Both in the trial court and on appeal the inquiry has been too narrow. Both section 6068, subdivision (e) and rule 4-101 are aimed to protect the confidential relationship between attorney and client. (See Goldstein v. Lees, supra, 46 Cal. App.3d at p. 619; Kraus v. Davis, 6 Cal. App. 3d 484, 490-491 [85 Cal. Rptr. 846].) The strictures against dual representation *10 of antagonistic interests are far broader; they arise without potential breaches of confidentiality. In California these strictures are codified in rule 5-102 of the Rules of Professional Conduct.[2] The rule declares: "(A) A member of the State Bar shall not accept professional employment without first disclosing his relation, if any, with the adverse party, and his interest, if any, in the subject matter of the employment. A member of the State Bar who accepts employment under this rule shall first obtain the client's written consent to such employment. ¶ (B) A member of the State Bar shall not represent conflicting interests, except with the written consent of all parties concerned."
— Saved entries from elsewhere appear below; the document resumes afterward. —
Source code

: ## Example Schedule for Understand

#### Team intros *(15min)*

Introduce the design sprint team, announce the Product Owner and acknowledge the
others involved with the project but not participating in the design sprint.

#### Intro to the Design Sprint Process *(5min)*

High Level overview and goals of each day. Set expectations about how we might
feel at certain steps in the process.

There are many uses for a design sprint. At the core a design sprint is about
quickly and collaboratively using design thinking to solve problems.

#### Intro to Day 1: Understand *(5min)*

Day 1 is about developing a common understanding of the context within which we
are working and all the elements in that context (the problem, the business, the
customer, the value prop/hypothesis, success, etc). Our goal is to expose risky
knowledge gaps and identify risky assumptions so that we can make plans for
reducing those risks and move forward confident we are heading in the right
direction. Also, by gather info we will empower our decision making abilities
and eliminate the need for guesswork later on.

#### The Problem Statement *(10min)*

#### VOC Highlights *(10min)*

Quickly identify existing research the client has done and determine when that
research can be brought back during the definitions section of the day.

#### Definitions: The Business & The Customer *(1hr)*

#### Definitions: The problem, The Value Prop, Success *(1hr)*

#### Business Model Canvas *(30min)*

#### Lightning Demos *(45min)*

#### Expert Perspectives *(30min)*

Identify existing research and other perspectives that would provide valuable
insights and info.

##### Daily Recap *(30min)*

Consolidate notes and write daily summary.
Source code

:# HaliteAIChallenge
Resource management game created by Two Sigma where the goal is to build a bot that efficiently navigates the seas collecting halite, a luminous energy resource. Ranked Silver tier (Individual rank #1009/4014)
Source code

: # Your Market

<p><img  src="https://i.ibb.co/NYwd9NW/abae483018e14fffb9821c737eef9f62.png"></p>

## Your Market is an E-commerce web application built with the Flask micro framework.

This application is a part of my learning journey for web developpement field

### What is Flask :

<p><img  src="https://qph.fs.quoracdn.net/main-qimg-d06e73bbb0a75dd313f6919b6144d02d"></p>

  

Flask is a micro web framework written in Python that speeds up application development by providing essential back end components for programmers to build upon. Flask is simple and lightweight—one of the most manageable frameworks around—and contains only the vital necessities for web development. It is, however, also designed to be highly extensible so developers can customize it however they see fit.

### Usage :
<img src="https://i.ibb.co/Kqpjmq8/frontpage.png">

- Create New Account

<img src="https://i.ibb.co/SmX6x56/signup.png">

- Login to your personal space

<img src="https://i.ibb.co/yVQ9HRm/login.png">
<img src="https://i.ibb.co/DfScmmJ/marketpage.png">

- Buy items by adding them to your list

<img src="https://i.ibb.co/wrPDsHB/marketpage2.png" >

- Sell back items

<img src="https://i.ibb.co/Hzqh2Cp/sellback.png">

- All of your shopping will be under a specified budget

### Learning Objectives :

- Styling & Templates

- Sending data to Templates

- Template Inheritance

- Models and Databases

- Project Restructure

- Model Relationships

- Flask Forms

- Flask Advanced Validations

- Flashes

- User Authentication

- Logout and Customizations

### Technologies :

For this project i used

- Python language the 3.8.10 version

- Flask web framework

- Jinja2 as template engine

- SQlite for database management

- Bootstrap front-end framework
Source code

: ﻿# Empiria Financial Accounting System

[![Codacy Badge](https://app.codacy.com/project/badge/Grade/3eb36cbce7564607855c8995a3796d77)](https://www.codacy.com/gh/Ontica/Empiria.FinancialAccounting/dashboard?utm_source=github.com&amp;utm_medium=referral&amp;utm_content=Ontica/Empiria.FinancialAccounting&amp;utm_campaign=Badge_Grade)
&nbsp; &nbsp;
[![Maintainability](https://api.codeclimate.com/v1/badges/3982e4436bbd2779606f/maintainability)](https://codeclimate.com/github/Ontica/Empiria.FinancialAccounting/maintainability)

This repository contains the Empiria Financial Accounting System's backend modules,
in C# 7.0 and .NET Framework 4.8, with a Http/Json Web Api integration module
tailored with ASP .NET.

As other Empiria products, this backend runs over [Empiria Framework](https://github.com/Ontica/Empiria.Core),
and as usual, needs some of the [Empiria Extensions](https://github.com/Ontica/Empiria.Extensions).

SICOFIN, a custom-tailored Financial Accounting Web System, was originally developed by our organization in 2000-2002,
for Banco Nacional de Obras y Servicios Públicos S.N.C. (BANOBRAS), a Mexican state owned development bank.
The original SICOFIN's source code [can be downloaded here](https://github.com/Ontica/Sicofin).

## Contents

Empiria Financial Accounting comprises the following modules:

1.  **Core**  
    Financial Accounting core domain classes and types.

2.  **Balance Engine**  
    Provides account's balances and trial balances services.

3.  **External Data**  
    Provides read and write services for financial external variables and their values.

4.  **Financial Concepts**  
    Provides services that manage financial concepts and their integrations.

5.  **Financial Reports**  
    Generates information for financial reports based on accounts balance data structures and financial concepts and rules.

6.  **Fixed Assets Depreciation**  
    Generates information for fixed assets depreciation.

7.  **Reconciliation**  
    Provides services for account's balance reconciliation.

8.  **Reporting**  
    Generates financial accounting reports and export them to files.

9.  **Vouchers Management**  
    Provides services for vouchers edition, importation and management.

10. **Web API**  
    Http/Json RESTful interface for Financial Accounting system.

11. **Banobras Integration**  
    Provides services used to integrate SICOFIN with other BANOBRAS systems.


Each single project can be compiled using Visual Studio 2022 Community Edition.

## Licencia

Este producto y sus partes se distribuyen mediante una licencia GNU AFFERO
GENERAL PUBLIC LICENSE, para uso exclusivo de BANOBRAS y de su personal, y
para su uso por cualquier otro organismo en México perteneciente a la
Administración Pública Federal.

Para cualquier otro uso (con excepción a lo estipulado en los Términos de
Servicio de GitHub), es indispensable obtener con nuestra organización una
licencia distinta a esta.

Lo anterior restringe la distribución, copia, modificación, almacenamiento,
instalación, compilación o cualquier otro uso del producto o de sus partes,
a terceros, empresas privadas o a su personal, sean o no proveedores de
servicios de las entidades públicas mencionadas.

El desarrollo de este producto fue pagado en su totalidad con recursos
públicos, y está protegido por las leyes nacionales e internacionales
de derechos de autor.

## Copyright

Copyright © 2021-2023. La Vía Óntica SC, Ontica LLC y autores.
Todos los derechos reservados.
(2) The question here is whether a lawyer or law firm breaches rule 5-102(B), when, without the knowledge and consent of a current client, it undertakes to represent a third person in suing that client on an unrelated matter. We answer the question in the affirmative.
The need for disclosure and consent of all parties arises not only where multiple clients' antagonisms are confined to a single controversy. (See, e.g., Lysick v. Walcom (1968) 258 Cal. App. 2d 136, 146-147 [65 Cal. Rptr. 406, 28 A.L.R. 3d 368]; Ishmael v. Millington (1966) 241 Cal. App. 2d 520, 526-528 [50 Cal. Rptr. 592].) It extends, as well, to situations where antagonism pervades the client's relationship, stimulating the first client to doubt his attorney's loyalty when the latter accepts unrelated but antagonistic employment. Absent disclosure and consent, the attorney should neither represent a claim inconsistent with his client's interest nor represent two clients with conflicting interests. (Hammett v. McIntyre (1952) 114 Cal. App. 2d 148, 155 [249 P.2d 885]; McClure v. Donovan (1947) 82 Cal. App. 2d 664, 666 [186 P.2d 718].) "It is ... a violation of [an attorney's] duty for him to assume a position adverse or antagonistic to his client without the latter's free and intelligent consent given after full knowledge of all the facts and circumstances...." (Anderson v. Eaton (1930) 211 Cal. 113, 116 [393 P. 788].)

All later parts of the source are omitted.